Former FBI honcho was 'Deep Throat'
published: Wednesday | June 1, 2005


Former FBI Deputy Director W. Mark Felt with his daughter Joan Felt (left) and grandson Nick Jones (right), look on from his home in Santa Rosa, California, yesterday. - REUTERS

SANTA ROSA, California (AP):

THE WASHINGTON Post said yesterday that a former FBI official, W. Mark Felt, was the confidential source known as 'Deep Throat' who provided the newspaper information that led to President Richard Nixon's impeachment investigation and eventual resignation.

The paper made its announcement on its website after Felt, 91 and living in California, talked to a lawyer who wrote a magazine article for Vanity Fair.

"The No. 2 guy from the FBI, that was a pretty good source," said Ben Bradlee, who had been the key editor at the Post in the Watergate era.

"I knew the paper was on the right track" in its investigative stories, Bradlee said, citing the "quality of the source."

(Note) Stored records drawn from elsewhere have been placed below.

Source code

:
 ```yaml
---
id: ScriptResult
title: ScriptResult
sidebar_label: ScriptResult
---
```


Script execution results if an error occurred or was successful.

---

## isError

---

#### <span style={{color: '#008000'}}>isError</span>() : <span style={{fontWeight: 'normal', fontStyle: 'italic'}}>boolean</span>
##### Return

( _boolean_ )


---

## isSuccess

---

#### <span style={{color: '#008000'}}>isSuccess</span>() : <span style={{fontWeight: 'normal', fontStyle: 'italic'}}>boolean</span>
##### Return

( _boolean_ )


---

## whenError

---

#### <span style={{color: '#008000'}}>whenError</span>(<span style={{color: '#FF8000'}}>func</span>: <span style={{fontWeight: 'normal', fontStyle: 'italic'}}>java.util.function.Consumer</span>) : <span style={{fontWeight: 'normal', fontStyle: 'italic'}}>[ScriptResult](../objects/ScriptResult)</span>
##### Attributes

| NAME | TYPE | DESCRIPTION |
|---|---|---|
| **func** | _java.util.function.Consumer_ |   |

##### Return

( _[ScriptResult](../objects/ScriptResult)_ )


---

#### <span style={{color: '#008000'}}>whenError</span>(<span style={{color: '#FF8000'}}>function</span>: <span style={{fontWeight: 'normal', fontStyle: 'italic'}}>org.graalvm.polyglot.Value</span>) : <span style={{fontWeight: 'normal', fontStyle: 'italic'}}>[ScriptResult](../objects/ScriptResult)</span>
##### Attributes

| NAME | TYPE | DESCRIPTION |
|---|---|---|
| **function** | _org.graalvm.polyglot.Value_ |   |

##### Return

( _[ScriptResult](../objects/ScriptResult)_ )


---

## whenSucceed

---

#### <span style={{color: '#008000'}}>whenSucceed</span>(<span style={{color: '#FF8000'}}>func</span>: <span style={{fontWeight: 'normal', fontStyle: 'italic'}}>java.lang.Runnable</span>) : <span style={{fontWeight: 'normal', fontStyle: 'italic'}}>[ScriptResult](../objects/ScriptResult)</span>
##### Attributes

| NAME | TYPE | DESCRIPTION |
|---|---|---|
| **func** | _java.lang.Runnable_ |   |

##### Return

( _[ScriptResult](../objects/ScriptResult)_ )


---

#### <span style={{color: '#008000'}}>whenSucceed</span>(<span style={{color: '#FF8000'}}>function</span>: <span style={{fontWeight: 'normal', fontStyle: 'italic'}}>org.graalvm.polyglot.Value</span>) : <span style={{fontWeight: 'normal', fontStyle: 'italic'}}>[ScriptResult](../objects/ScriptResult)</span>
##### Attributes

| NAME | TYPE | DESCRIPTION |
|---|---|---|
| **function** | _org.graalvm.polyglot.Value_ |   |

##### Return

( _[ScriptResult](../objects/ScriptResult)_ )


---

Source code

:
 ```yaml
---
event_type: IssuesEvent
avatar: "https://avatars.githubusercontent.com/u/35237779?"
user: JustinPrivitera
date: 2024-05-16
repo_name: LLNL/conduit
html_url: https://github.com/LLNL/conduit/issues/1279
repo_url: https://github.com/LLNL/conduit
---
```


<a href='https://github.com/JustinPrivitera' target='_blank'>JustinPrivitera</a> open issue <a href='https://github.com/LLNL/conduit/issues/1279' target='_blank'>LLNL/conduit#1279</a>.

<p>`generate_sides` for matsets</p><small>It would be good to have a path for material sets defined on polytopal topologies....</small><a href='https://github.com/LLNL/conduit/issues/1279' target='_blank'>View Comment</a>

Felt, the second-in-command at the FBI in the early 1970s, kept his secret even from his family for almost three decades before confiding he was Post reporter Bob Woodward's source on the Watergate scandal, according to a Vanity Fair article published yesterday.

"I'm the guy they used to call 'Deep Throat'," he was quoted as telling lawyer John D. O'Connor, author of the magazine article.

Felt, who lives in Santa Rosa, is said to be in poor mental and physical health because of a stroke. His family did not immediately make him available for comment, asking the news media to respect his privacy "in view of his age and health."

Woodward, fellow reporter Carl Bernstein, and Bradlee, their former boss at the Post, had long maintained they would never go public with the identity of Deep Throat until after his death.

Felt's family members said the account was true.

"The family believes that my grandfather, Mark Felt Sr., is a great American hero who went well above and beyond the call of duty at much risk to himself to save his country from a horrible injustice," a family statement read by grandson Nick Jones said. "We all sincerely hope the country will see him this way as well."

The existence of Deep Throat, nicknamed for an X-rated movie of the early 1970s, was revealed in Woodward and Bernstein's best-selling book All the President's Men.

A hit movie starring Robert Redford as Woodward, Dustin Hoffman as Bernstein and Hal Holbrook as Deep Throat was made in 1976. In the film, Holbrook's shadowy, cigarette-smoking character would meet Redford in dark parking garages and provide clues about the scandal.